Henryku, dziękuję. Każdy kwiat coś w sobie ma, a w dodatku humor się od razu poprawia, jak się na nie patrzy...
Basiu, a ja już sama nie wiem. Znów 'Tamara' zakwitła i ona też jest piękna, z tym swoim intensywnym fioletem. Choć chyba generalnie również skłaniam się bardziej ku pastelowym. Tylko co do białego wiem, że jest numerem jeden.
Moniko, tak jak pisałam wyżej - białe na pierwszym miejscu.
Kasiu, dziękuję. Biała to moja ulubiona.
Joasiu, zawsze można nadrobić i pooglądać dwa razy.

Cieszę się, że zaglądasz.

Cieszę się także, że Płomień się trzyma, bo na Jakarandzie to już krzyżyk postawiłam... Pochorowała mi się i wątpię, aby do wiosny dotrwała. Ale pewnie jeszcze raz spróbuję.
Michale, witaj oficjalnie w moim wątku.

Zapraszam jak najczęściej. Bardzo mi miło, że podobają Ci się moje roślinki.
Dziś wykradłam chwilę (w dodatku słoneczną) i porobiłam zdjęcia na zewnątrz, w domu już niestety mi się nie udało porządnie sfotografować moich krzaczków.
Jesienne kolory rozkręciły się w ogrodzie na całego, dlatego pozwoliłam sobie wstawić to jedno zdjęcie, bo jest po prostu ładne.

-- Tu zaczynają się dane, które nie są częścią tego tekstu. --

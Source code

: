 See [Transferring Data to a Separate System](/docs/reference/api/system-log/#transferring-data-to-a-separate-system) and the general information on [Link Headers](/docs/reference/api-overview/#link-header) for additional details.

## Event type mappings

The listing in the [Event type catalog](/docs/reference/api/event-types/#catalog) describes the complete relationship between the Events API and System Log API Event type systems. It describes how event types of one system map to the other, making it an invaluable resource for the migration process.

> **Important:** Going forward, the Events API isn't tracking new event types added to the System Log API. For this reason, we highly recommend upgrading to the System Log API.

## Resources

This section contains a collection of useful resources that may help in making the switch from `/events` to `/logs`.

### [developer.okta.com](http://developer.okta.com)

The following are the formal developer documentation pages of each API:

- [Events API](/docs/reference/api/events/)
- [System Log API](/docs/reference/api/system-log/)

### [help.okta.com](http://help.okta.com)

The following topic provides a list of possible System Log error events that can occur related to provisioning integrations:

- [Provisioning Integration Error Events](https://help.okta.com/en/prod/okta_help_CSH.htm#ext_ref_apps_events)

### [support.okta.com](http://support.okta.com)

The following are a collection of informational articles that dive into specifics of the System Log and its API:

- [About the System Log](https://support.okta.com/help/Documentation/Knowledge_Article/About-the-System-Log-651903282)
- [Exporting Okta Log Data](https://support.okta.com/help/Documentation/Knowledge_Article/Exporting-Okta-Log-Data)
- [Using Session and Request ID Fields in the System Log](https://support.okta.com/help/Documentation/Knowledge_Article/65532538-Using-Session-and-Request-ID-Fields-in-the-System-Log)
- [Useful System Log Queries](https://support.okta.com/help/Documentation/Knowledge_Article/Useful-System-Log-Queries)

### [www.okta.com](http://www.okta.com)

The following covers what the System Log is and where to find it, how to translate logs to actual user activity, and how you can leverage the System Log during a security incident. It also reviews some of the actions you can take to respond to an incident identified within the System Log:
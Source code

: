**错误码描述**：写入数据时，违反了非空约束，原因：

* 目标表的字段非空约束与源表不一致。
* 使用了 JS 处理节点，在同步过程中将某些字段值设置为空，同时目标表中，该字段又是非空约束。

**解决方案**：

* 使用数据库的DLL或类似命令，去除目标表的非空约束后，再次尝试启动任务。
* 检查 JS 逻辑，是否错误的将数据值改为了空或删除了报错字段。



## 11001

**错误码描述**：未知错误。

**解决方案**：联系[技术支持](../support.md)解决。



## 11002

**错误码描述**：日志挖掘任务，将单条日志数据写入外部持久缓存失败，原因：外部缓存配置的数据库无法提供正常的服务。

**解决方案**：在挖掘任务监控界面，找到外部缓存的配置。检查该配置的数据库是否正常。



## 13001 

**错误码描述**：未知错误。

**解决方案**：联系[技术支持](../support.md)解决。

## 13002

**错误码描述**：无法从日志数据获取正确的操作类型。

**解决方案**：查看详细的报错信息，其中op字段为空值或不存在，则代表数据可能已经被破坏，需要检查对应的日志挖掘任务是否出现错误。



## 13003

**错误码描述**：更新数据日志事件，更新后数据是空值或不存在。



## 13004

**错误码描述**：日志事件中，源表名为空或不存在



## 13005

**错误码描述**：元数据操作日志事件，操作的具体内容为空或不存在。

Więcej jesiennych barw będzie w wątku ogrodowym.
Eukaliptus wciąż na zewnątrz.
Lobelia kwitnie nieprzerwanie.
Fuksja 'Tamara Balyasnikova'.
Fuksja 'Gouden Nonneke'.
Fuksja 'Blue Veil' ma większe kwiaty niż latem.
A tu już domowe roślinki. Mam nadzieję, że jednak dam radę porobić im "portretowe", porządne zdjęcia. Na razie takie o, aby tylko pokazać, że żyją i mają się nieźle. Fikusy nawet specjalnie nie gubią na razie liści (odpukać).
Marchewa.
Lasek.
Adenium dostały miejscówkę na regale wystawionym na oknie, ale coś zaczynam się obawiać, czy dotrwają tam do wiosny. Rosną i rosną.
Reszta lokatorów regału - sadzonki fuksji:
Sadzonki epikaktusów, białego oleandra od forumowej
Emmy i fikusów
F. microcarpa (tak jak nie mogłam ukorzenić ani jednego, to teraz mam chyba ze 12...).
Inne sadzonki, pomiędzy w głębi fikus 'Barok' od
Joasi, ma się dobrze.
Begonia 'Albo-picta', również od
Emmy.
A gdyby ktoś się zastanawiał co z cyklamenem to proszę - kwitnie i kwitnie, i końca nie widać.